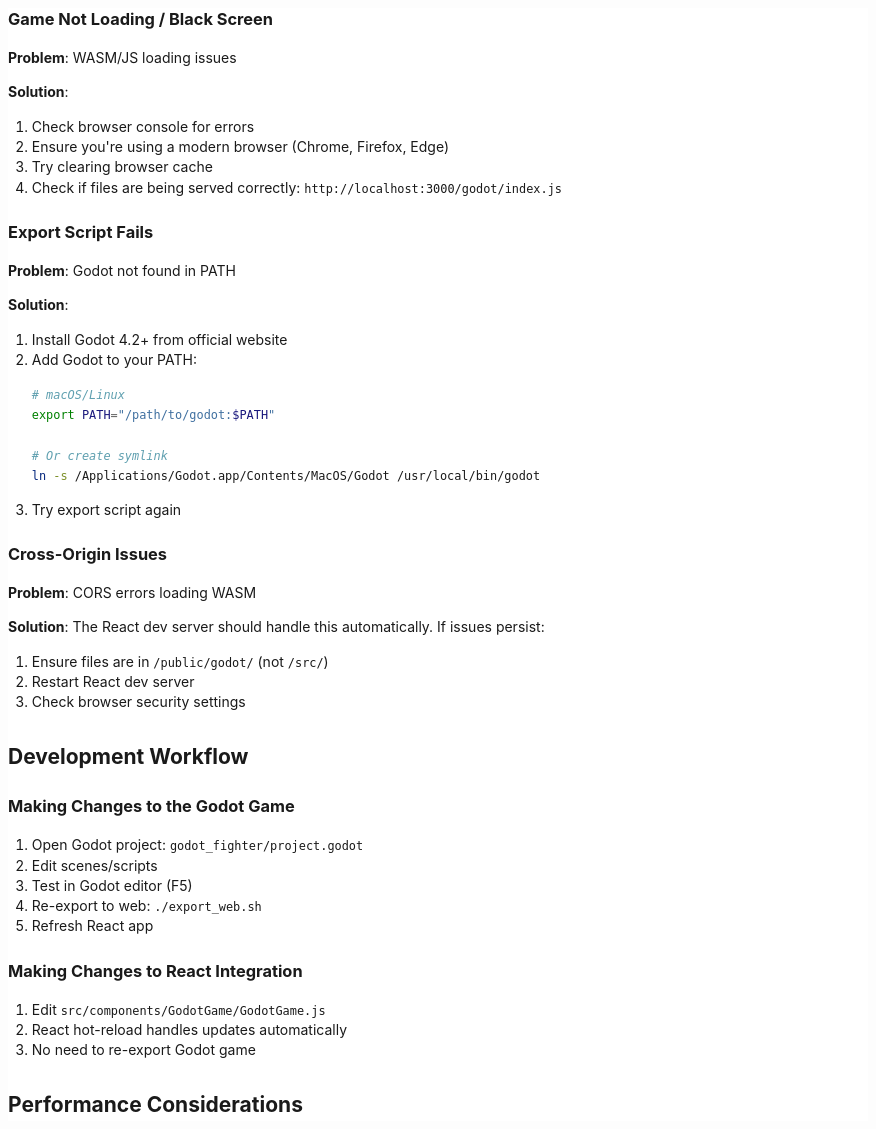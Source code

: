### Game Not Loading / Black Screen

**Problem**: WASM/JS loading issues

**Solution**:
1. Check browser console for errors
2. Ensure you're using a modern browser (Chrome, Firefox, Edge)
3. Try clearing browser cache
4. Check if files are being served correctly: `http://localhost:3000/godot/index.js`

### Export Script Fails

**Problem**: Godot not found in PATH

**Solution**:
1. Install Godot 4.2+ from official website
2. Add Godot to your PATH:
   ```bash
   # macOS/Linux
   export PATH="/path/to/godot:$PATH"

   # Or create symlink
   ln -s /Applications/Godot.app/Contents/MacOS/Godot /usr/local/bin/godot
   ```
3. Try export script again

### Cross-Origin Issues

**Problem**: CORS errors loading WASM

**Solution**:
The React dev server should handle this automatically. If issues persist:
1. Ensure files are in `/public/godot/` (not `/src/`)
2. Restart React dev server
3. Check browser security settings

## Development Workflow

### Making Changes to the Godot Game

1. Open Godot project: `godot_fighter/project.godot`
2. Edit scenes/scripts
3. Test in Godot editor (F5)
4. Re-export to web: `./export_web.sh`
5. Refresh React app

### Making Changes to React Integration

1. Edit `src/components/GodotGame/GodotGame.js`
2. React hot-reload handles updates automatically
3. No need to re-export Godot game

## Performance Considerations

### [Problem]
Look over the listing above and copy each line that contains "browser".

### [Answer space]
1. Check browser console for errors
2. Ensure you're using a modern browser (Chrome, Firefox, Edge)
3. Try clearing browser cache
3. Check browser security settings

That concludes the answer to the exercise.